| What you should do |
Below are records; count how many of their lines contain the word "handleStopConnection" and give the number alone.

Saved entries
⟨
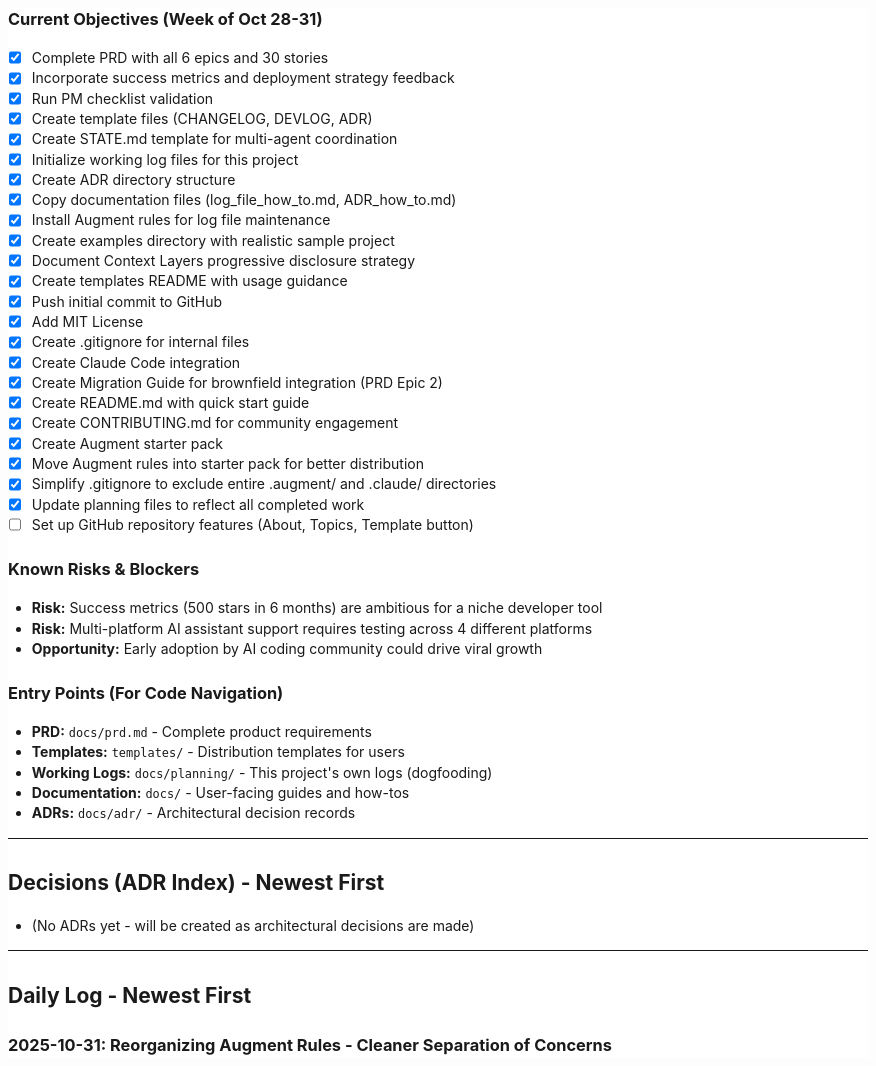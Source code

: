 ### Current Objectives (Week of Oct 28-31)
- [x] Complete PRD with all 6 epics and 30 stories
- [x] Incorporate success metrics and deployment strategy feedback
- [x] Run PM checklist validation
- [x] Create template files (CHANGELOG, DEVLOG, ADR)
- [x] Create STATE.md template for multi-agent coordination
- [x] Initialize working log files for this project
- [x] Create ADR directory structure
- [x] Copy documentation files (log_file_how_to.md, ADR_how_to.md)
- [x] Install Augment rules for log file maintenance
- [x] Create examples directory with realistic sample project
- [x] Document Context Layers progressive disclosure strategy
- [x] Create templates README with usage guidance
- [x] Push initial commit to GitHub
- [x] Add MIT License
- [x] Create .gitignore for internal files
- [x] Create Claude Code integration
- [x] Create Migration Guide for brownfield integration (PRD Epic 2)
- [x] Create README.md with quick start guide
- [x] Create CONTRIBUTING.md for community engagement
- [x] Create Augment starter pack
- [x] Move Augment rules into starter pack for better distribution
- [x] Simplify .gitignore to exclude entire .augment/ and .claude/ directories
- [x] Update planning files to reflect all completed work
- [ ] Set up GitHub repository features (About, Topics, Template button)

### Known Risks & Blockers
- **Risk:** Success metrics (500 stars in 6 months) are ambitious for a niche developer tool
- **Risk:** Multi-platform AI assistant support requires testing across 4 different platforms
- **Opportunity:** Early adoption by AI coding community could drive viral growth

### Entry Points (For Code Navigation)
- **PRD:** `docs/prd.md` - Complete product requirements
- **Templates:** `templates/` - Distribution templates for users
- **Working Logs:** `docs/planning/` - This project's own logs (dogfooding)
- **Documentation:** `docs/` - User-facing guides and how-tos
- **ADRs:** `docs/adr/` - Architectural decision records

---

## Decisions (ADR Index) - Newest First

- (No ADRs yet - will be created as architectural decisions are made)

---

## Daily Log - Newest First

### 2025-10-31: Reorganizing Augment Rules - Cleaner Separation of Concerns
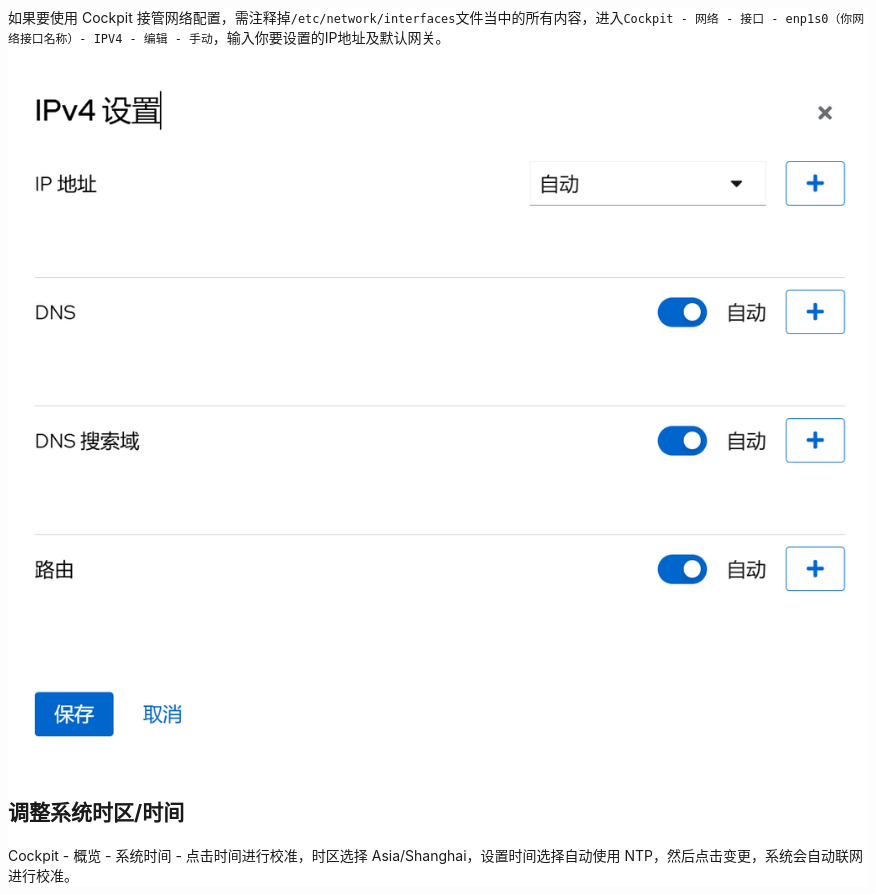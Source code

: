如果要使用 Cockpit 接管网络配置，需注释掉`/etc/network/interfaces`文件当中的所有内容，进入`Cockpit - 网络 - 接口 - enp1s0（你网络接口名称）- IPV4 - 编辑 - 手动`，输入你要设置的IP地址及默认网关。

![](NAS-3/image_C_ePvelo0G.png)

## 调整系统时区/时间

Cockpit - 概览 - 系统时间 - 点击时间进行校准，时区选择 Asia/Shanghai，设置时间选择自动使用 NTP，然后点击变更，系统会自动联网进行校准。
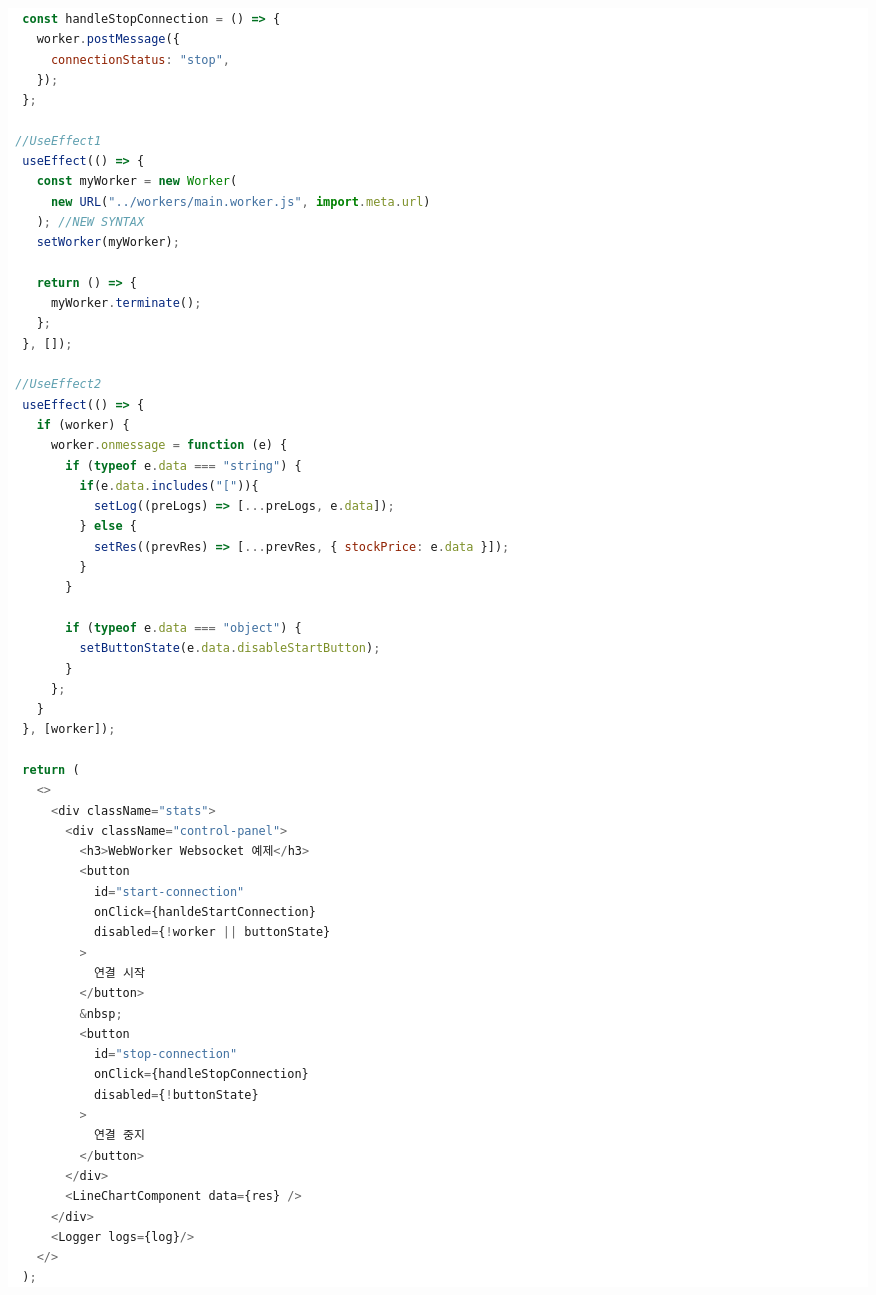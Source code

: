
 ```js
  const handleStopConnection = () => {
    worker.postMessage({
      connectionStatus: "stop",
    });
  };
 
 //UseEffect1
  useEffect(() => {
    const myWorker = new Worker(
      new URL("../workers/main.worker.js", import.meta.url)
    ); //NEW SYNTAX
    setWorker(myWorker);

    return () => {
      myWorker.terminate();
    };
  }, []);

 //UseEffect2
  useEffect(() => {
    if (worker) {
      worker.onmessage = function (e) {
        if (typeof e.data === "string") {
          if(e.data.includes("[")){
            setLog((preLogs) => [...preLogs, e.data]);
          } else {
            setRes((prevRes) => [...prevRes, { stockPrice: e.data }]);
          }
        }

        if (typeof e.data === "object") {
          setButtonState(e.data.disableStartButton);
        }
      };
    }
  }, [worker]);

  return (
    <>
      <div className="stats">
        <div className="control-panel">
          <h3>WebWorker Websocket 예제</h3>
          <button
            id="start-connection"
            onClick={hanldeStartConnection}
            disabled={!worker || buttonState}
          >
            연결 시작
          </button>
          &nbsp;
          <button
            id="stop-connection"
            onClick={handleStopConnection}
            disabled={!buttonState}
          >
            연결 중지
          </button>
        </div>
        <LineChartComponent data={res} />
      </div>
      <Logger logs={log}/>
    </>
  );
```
⟩
| Task result |
2